Supplied material:
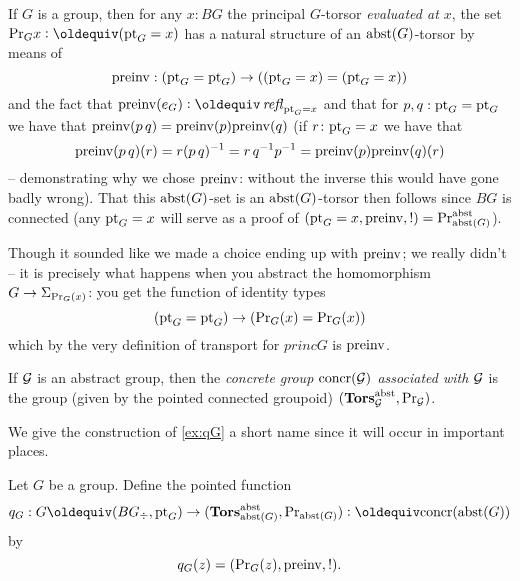 \begin{example}\label{ex:qG}
  If $G$ is a group, then for any $x:BG$ the principal $G$-torsor \emph{evaluated at $x$}, \ie the set $\princ Gx\defequi(\pt_G=x)$ has a natural structure of an $\mathrm{abst}(G)$-torsor by means of 
$$\mathrm{preinv}:({\mathord{\mathrm{pt}}}_G={\mathord{\mathrm{pt}}}_G)\to (({\mathord{\mathrm{pt}}}_G=x)=({\mathord{\mathrm{pt}}}_G=x))$$ and the fact that $\preinv(e_G)\defequi\refl{\pt_G=x}$ and that for $p,q:{\mathord{\mathrm{pt}}}_G={\mathord{\mathrm{pt}}}_G$ we have that  $\mathrm{preinv}(p\,q)=\mathrm{preinv}(p)\mathrm{preinv}(q)$ (\ie if $r\colon {\mathord{\mathrm{pt}}}_G=x$ we have that 
$$\mathrm{preinv}(p\, q)(r)=r(p\,q)^{-1}=r\,q^{-1}p^{-1}=\mathrm{preinv}(p)\mathrm{preinv}(q)(r)$$  -- demonstrating why we chose $\mathrm{preinv}$: without the inverse this would have gone badly wrong).  
That this $\mathrm{abst}(G)$-set is an $\mathrm{abst}(G)$-torsor then follows since $BG$ is connected (any ${\mathord{\mathrm{pt}}}_G=x$ will serve as a proof of $({\mathord{\mathrm{pt}}}_G=x,\mathrm{preinv},!)=\mathrm{Pr}_{{\mathrm{abst}(G)}}^{\mathrm{abst}}$).

Though it sounded like we made a choice ending up with $\mathrm{preinv}$; we really didn't -- it is precisely what happens when you abstract the homomorphism $G\to\Sigma_{\mathrm{Pr}_{{G}}(x)}$: 
you get the function of identity types 
$$({\mathord{\mathrm{pt}}}_G={\mathord{\mathrm{pt}}}_G)\to (\mathrm{Pr}_{{G}}(x)=\mathrm{Pr}_{{G}}(x))$$ 
which by the very definition of transport for $princ G$ is $\mathrm{preinv}$. 
\end{example}

\begin{definition}
  If ${\mathcal G}$ is an abstract group, then the \emph{concrete group $\mathrm{concr}({\mathcal G})$ associated with ${\mathcal G}$} is the group (given by the pointed connected groupoid) $(\mathbf{Tors}_{\mathcal G}^{\mathrm{abst}},\mathrm{Pr}_{{\mathcal G}})$.
\end{definition}
We give the construction of \cref{ex:qG} a short name since it will occur in important places.
\begin{definition}
  Let $G$ be a group.  Define the pointed function
$$q_G:G\oldequiv(BG_\div,\pt_G)\to (\typetorsor^\abstr_{\abstr(G)},\princ {\abstr(G)})\defequi\concr(\abstr(G))$$
by $$
q_G(z)=(\princ G(z),\preinv%
,!).$$
\end{definition}


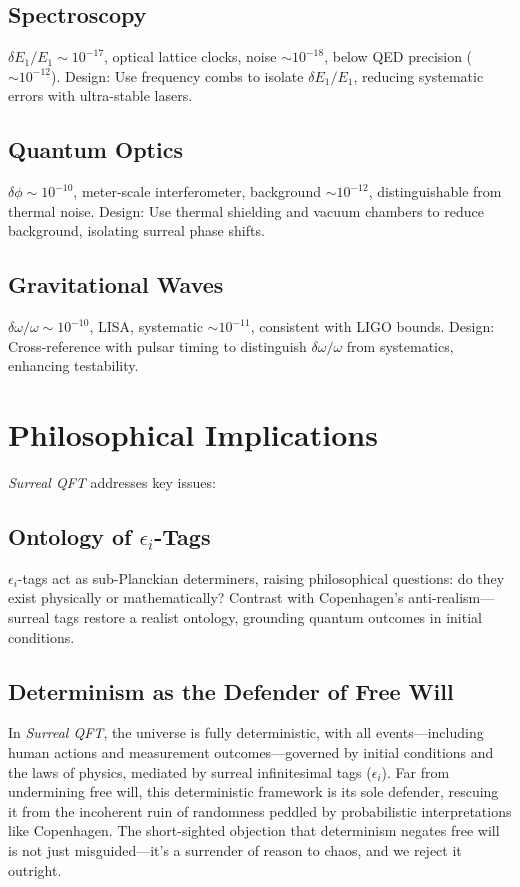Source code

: \documentclass{article}
\begin{document}
\subsection{Spectroscopy}
\(\delta E_1 / E_1 \sim 10^{-17}\), optical lattice clocks, noise \(\sim 10^{-18}\), below QED precision (\(\sim 10^{-12}\)). Design: Use frequency combs to isolate \(\delta E_1 / E_1\), reducing systematic errors with ultra-stable lasers.

\subsection{Quantum Optics}
\(\delta \phi \sim 10^{-10}\), meter-scale interferometer, background \(\sim 10^{-12}\), distinguishable from thermal noise. Design: Use thermal shielding and vacuum chambers to reduce background, isolating surreal phase shifts.

\subsection{Gravitational Waves}
\(\delta \omega / \omega \sim 10^{-10}\), LISA, systematic \(\sim 10^{-11}\), consistent with LIGO bounds. Design: Cross-reference with pulsar timing to distinguish \(\delta \omega / \omega\) from systematics, enhancing testability.

\section{Philosophical Implications}
\textit{Surreal QFT} addresses key issues:
\subsection{Ontology of \(\epsilon_i\)-Tags}
\(\epsilon_i\)-tags act as sub-Planckian determiners, raising philosophical questions: do they exist physically or mathematically? Contrast with Copenhagen's anti-realism---surreal tags restore a realist ontology, grounding quantum outcomes in initial conditions.

\subsection{Determinism as the Defender of Free Will}
In \textit{Surreal QFT}, the universe is fully deterministic, with all events---including human actions and measurement outcomes---governed by initial conditions and the laws of physics, mediated by surreal infinitesimal tags (\(\epsilon_i\)). Far from undermining free will, this deterministic framework is its sole defender, rescuing it from the incoherent ruin of randomness peddled by probabilistic interpretations like Copenhagen. The short-sighted objection that determinism negates free will is not just misguided---it's a surrender of reason to chaos, and we reject it outright.
\end{document}
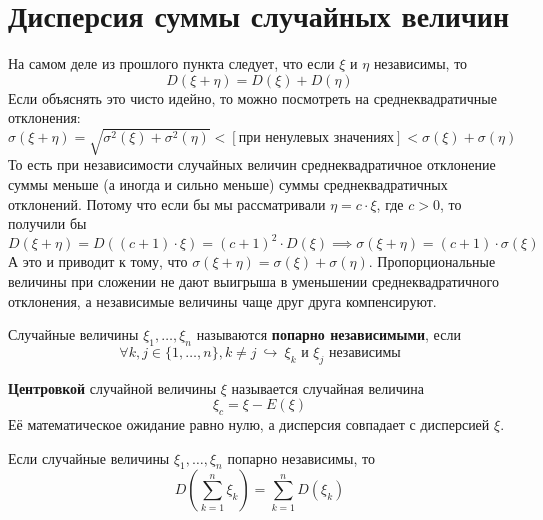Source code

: \documentclass[11pt]{article}
\begin{document}
\section{Дисперсия суммы случайных величин}

На самом деле из прошлого пункта следует, что если $\xi$ и $\eta$ независимы, то
\[D(\xi + \eta) = D(\xi) + D(\eta)\]
Если объяснять это чисто идейно, то можно посмотреть на среднеквадратичные отклонения:
\[\sigma(\xi + \eta) = \sqrt{\sigma^2(\xi) + \sigma^2(\eta)} < [\text{при ненулевых значениях}] < \sigma(\xi) + \sigma(\eta)\]
То есть при независимости случайных величин среднеквадратичное отклонение суммы меньше (а иногда и сильно меньше) суммы среднеквадратичных отклонений. 
Потому что если бы мы рассматривали $\eta = c \cdot \xi$, где $c > 0$, то получили бы 
\[D(\xi + \eta) = D((c + 1) \cdot \xi) = (c + 1)^2 \cdot D(\xi) \implies \sigma(\xi + \eta) = (c + 1) \cdot \sigma(\xi)\]
А это и приводит к тому, что $\sigma(\xi + \eta) = \sigma(\xi) + \sigma(\eta)$. Пропорциональные величины при сложении не дают выигрыша в уменьшении среднеквадратичного отклонения, а независимые величины чаще друг друга компенсируют.

\begin{definition}
    Случайные величины $\xi_1, \ldots, \xi_n$ называются \textbf{попарно независимыми}, если 
    \[\forall k, j \in \{1, \ldots, n\}, k \neq j \ \hookrightarrow \ \xi_k \text{ и } \xi_j \text{ независимы}\]
\end{definition}

\begin{definition}
    \textbf{Центровкой} случайной величины $\xi$ называется случайная величина 
    \[\xi_c = \xi - E(\xi)\]
    Её математическое ожидание равно нулю, а дисперсия совпадает с дисперсией $\xi$.
\end{definition}

\begin{lemma}
    Если случайные величины $\xi_1, \ldots, \xi_n$ попарно независимы, то
    \[D\left(\sum_{k=1}^{n} \xi_k\right) = \sum_{k=1}^{n} D(\xi_k)\]
\end{lemma}
\end{document}
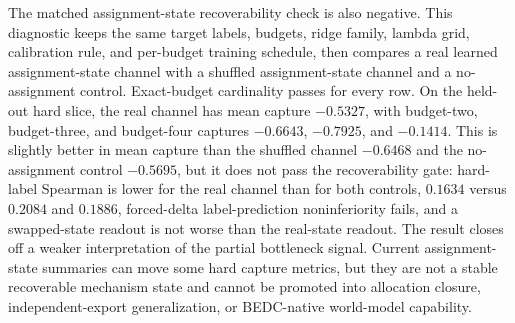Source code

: The matched assignment-state recoverability check is also negative.  This
diagnostic keeps the same target labels, budgets, ridge family, lambda grid,
calibration rule, and per-budget training schedule, then compares a real
learned assignment-state channel with a shuffled assignment-state channel and a
no-assignment control.  Exact-budget cardinality passes for every row.  On the
held-out hard slice, the real channel has mean capture $-0.5327$, with
budget-two, budget-three, and budget-four captures $-0.6643$, $-0.7925$, and
$-0.1414$.  This is slightly better in mean capture than the shuffled channel
$-0.6468$ and the no-assignment control $-0.5695$, but it does not pass the
recoverability gate: hard-label Spearman is lower for the real channel than
for both controls, $0.1634$ versus $0.2084$ and $0.1886$, forced-delta
label-prediction noninferiority fails, and a swapped-state readout is not worse
than the real-state readout.  The result closes off a weaker interpretation of
the partial bottleneck signal.  Current assignment-state summaries can move
some hard capture metrics, but they are not a stable recoverable mechanism
state and cannot be promoted into allocation closure, independent-export
generalization, or BEDC-native world-model capability.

Work instructions:
Filter the records above for lines with "stable".

Solution:
\(\delta E_1 / E_1 \sim 10^{-17}\), optical lattice clocks, noise \(\sim 10^{-18}\), below QED precision (\(\sim 10^{-12}\)). Design: Use frequency combs to isolate \(\delta E_1 / E_1\), reducing systematic errors with ultra-stable lasers.
some hard capture metrics, but they are not a stable recoverable mechanism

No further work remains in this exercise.